Lance, the lies and me — The Sunday Times
It is 3.30 on a grey Monday afternoon, at a Starbucks off the M25 and I look at a phone that is going to ring. It hasn’t stopped. It won’t stop. “About Lance Armstrong and today’s news, are you available to do an interview?” Canada, Australia, New Zealand, France, the US, Ireland, Holland, Belgium and so many closer to home. No, no, no, yes, no, no, no, no, yes, no, no, no, yes, no, no, no, no.

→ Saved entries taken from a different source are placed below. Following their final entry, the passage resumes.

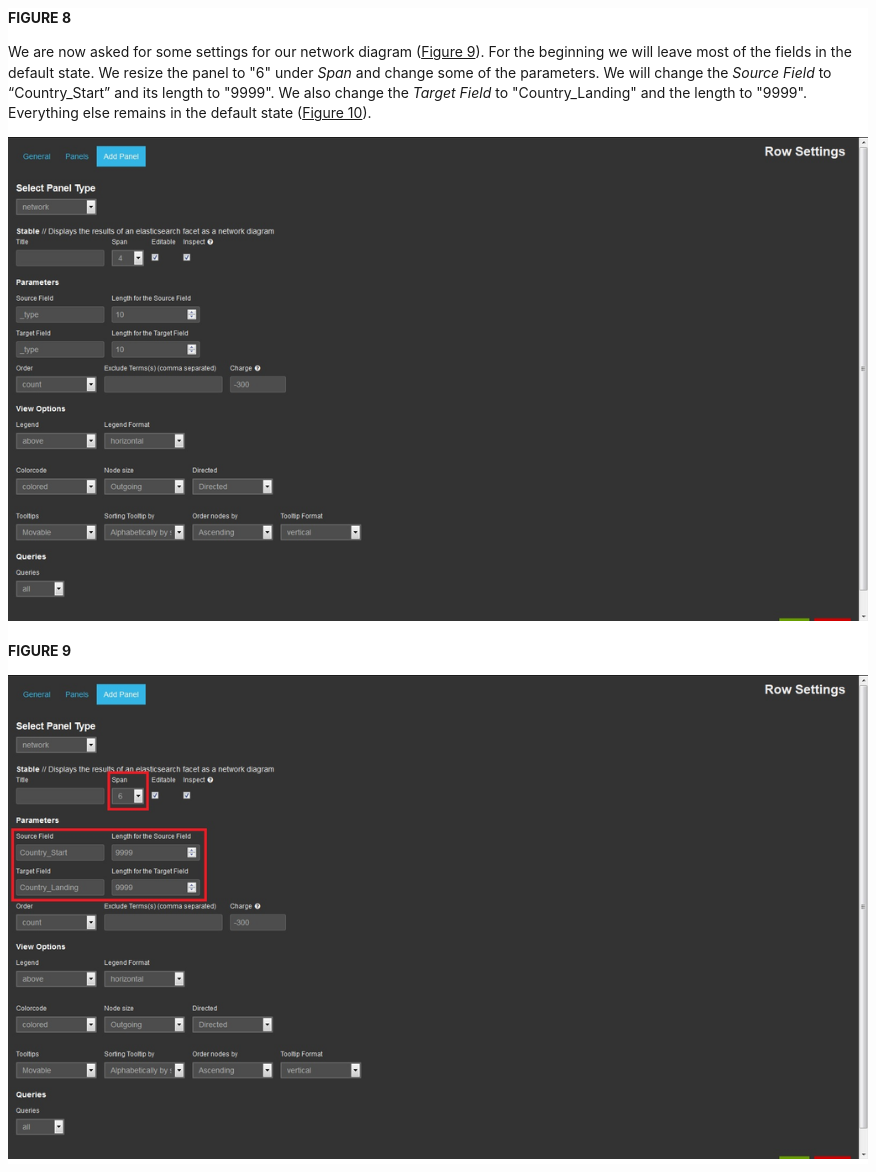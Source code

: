 **FIGURE 8**

We are now asked for some settings for our network diagram ([Figure 9](#NetworkFigure9)). For the beginning we will leave most of the fields in the default state. 
We resize the panel to "6" under *Span* and change some of the parameters. We will change the *Source Field* to “Country_Start” and its 
length to "9999". We also change the *Target Field* to "Country_Landing" and the length to "9999". Everything else remains in the default state ([Figure 10](#NetworkFigure10)).

<a name="NetworkFigure8">![](Graphics/Network/NetworkFigure9.jpg)</a>

**FIGURE 9**

<a name="NetworkFigure10">![](Graphics/Network/NetworkFigure10.jpg)</a>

Seven requests are from the BBC: Radio 4, Radio 5 live, Radio 2, BBC Radio Foyle, BBC Belfast, Newsnight, World Service. There was a time when the Armstrong Story had black circles on its body from the BBC touching it with a 40ft barge pole. But this is the day, October 22, 2012, that he has been officially declared an outcast, banished from the sport by his own people — cycling’s governing body, Union Cycliste Internationale (UCI). Its president, Pat McQuaid, said the former seven-time Tour de France winner “has no place in cycling”.
Armstrong himself is to change the profile on his Twitter page, removing the five words “7-time Tour de France winner”. He’s history now, another ageing story of cheating and lying and doping and bullying and sport that wasn’t sport. An icon until the mask was taken away. “The greatest heist sport has ever seen,” says Travis Tygart, chief executive of the United States Anti-Doping Agency.
For 13 years, this story has been a central part of my life — from the moment on the road to Saint-Flour in the Auvergne during the 1999 Tour de France that it became clear Armstrong was a fraud.